------ Information shown ------

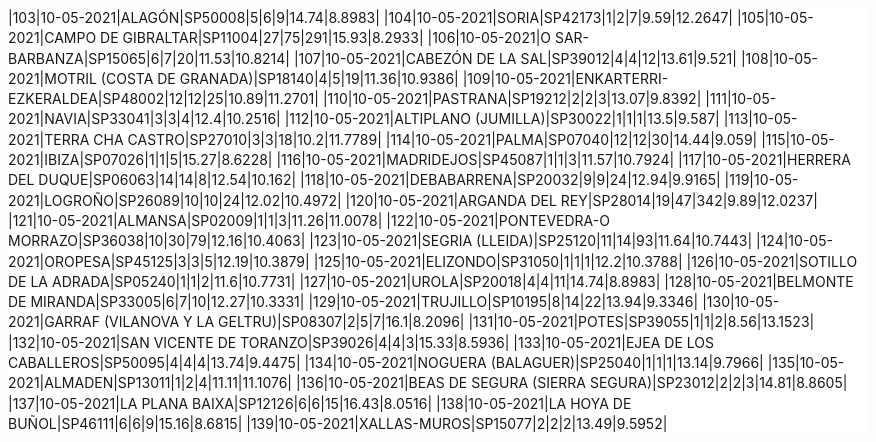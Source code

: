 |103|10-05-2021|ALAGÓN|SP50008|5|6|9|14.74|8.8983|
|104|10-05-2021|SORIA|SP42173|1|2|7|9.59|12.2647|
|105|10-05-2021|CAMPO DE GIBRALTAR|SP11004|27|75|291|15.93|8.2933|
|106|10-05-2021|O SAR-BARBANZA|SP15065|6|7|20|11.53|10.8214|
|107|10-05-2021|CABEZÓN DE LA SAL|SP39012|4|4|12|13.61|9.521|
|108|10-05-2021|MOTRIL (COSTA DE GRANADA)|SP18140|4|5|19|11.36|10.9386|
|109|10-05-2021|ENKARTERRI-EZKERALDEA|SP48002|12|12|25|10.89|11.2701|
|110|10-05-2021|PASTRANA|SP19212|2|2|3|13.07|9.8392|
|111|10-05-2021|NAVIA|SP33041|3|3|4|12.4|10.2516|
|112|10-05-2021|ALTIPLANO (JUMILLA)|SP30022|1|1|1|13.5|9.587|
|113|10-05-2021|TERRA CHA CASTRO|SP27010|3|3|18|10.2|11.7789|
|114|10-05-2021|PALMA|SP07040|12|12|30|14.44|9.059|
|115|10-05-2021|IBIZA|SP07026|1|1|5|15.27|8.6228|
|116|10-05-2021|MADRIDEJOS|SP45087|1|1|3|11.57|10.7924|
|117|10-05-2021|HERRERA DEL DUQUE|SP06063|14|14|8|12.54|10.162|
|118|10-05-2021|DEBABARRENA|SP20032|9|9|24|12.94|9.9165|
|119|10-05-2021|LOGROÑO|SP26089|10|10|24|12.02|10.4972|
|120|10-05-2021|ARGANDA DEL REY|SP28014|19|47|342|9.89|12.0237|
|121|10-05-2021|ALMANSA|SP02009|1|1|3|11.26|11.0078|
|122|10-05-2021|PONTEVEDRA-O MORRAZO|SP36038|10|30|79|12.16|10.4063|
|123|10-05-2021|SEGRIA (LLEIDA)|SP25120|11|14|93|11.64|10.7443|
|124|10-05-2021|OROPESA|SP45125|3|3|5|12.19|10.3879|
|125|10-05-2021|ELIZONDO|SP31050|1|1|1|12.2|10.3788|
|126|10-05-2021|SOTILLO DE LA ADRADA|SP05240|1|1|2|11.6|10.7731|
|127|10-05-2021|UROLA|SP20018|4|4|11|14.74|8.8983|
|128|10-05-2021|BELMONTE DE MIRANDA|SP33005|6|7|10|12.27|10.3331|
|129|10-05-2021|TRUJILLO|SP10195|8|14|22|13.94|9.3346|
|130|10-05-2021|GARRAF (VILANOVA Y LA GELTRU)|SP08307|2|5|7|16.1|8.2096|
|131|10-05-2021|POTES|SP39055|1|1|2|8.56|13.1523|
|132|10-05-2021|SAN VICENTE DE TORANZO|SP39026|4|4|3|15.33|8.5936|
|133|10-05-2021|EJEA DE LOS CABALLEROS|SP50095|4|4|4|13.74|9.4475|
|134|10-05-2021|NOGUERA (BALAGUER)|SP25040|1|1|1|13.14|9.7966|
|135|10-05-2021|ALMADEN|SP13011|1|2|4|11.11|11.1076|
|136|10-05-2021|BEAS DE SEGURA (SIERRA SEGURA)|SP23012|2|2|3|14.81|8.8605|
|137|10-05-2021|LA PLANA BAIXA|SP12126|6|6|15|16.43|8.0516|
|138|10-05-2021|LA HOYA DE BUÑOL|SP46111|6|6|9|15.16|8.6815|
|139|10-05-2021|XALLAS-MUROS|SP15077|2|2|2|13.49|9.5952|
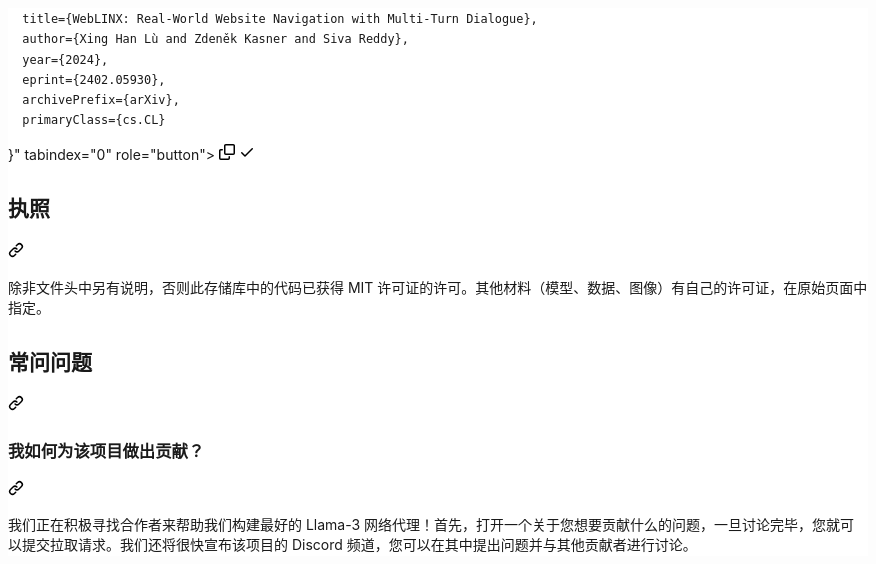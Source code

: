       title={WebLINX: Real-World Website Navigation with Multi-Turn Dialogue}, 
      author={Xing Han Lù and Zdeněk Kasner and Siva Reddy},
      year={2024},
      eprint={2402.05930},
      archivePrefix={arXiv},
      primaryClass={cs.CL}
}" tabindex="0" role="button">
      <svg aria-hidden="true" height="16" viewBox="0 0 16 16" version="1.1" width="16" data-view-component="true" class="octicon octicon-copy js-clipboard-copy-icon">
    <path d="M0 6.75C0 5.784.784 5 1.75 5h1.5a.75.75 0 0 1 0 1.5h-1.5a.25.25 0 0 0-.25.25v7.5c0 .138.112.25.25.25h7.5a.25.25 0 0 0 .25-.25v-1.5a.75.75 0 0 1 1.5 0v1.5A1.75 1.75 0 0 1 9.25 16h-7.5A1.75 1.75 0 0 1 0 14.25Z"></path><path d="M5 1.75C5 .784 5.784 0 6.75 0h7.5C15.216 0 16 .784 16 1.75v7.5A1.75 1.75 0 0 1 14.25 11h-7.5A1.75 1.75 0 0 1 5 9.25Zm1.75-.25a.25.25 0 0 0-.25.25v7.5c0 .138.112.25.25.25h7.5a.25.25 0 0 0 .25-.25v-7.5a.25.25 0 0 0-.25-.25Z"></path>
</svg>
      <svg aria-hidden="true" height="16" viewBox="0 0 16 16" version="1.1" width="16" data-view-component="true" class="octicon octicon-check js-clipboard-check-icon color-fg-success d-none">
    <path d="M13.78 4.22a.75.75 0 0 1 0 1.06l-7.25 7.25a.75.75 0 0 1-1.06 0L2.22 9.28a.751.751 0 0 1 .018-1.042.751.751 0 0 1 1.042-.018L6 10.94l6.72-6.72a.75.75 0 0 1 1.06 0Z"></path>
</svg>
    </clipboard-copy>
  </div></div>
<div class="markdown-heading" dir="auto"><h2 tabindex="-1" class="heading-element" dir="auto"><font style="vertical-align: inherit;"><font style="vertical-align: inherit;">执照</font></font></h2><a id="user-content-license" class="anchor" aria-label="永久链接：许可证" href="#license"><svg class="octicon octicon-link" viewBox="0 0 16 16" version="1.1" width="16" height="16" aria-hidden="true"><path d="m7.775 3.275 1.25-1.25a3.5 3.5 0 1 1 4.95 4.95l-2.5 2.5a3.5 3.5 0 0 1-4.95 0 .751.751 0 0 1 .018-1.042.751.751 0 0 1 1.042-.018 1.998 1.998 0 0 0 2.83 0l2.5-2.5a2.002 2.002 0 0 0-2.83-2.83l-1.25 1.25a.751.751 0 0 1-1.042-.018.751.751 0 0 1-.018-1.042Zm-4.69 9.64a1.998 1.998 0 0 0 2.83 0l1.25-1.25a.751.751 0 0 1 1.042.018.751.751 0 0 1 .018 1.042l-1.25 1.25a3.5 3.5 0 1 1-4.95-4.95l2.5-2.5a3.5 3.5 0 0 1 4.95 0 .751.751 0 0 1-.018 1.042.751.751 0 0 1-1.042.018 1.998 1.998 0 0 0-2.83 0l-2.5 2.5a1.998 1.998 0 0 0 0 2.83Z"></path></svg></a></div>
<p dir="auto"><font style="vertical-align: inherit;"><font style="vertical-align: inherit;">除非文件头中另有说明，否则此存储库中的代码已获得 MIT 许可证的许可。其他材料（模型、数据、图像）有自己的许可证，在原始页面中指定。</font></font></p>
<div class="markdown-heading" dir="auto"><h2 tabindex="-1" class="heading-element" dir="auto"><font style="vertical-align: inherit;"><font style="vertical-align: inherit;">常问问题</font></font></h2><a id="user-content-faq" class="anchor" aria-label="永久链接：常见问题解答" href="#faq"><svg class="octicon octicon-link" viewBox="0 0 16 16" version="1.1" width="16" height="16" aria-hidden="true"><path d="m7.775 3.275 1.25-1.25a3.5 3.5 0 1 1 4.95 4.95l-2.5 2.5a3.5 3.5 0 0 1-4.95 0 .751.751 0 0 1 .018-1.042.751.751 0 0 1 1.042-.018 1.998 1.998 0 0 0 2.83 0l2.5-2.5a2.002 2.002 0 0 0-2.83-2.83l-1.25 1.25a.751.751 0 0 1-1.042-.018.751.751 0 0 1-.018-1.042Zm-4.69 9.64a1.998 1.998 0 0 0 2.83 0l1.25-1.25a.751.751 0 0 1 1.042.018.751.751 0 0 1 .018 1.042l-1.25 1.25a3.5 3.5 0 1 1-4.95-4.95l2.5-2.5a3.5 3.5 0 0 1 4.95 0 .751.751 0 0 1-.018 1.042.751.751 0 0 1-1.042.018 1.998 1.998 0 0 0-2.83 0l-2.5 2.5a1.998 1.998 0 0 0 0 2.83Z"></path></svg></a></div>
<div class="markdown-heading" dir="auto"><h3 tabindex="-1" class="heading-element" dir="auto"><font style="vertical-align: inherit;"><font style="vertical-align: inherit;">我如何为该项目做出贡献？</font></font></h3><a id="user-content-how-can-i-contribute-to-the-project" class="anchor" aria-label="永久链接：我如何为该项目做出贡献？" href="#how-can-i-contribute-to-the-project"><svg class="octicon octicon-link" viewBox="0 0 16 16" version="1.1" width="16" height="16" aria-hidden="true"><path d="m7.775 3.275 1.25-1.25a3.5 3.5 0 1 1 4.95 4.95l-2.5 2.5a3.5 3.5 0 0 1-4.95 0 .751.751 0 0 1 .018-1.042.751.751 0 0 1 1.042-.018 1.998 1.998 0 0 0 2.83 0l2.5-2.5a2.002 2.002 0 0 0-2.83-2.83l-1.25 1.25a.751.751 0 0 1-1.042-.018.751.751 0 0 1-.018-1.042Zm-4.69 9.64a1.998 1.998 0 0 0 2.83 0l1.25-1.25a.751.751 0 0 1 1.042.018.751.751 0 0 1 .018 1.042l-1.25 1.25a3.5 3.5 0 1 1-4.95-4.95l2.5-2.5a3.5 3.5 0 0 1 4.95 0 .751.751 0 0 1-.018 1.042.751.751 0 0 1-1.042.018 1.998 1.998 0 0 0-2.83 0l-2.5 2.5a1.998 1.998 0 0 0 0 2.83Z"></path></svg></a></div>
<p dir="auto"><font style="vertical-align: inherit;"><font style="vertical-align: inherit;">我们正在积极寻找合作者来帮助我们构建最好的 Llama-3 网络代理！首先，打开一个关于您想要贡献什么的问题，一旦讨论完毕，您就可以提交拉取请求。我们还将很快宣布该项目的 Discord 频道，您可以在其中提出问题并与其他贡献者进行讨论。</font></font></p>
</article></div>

------

**Description of the task:**
Reproduce exactly the lines above from the line with "octicon-check js-clipboard-check-icon color-fg-success" to the line with "</div></div>", including both, and add nothing.

**Result of this exercise:**
      <svg aria-hidden="true" height="16" viewBox="0 0 16 16" version="1.1" width="16" data-view-component="true" class="octicon octicon-check js-clipboard-check-icon color-fg-success d-none">
    <path d="M13.78 4.22a.75.75 0 0 1 0 1.06l-7.25 7.25a.75.75 0 0 1-1.06 0L2.22 9.28a.751.751 0 0 1 .018-1.042.751.751 0 0 1 1.042-.018L6 10.94l6.72-6.72a.75.75 0 0 1 1.06 0Z"></path>
</svg>
    </clipboard-copy>
  </div></div>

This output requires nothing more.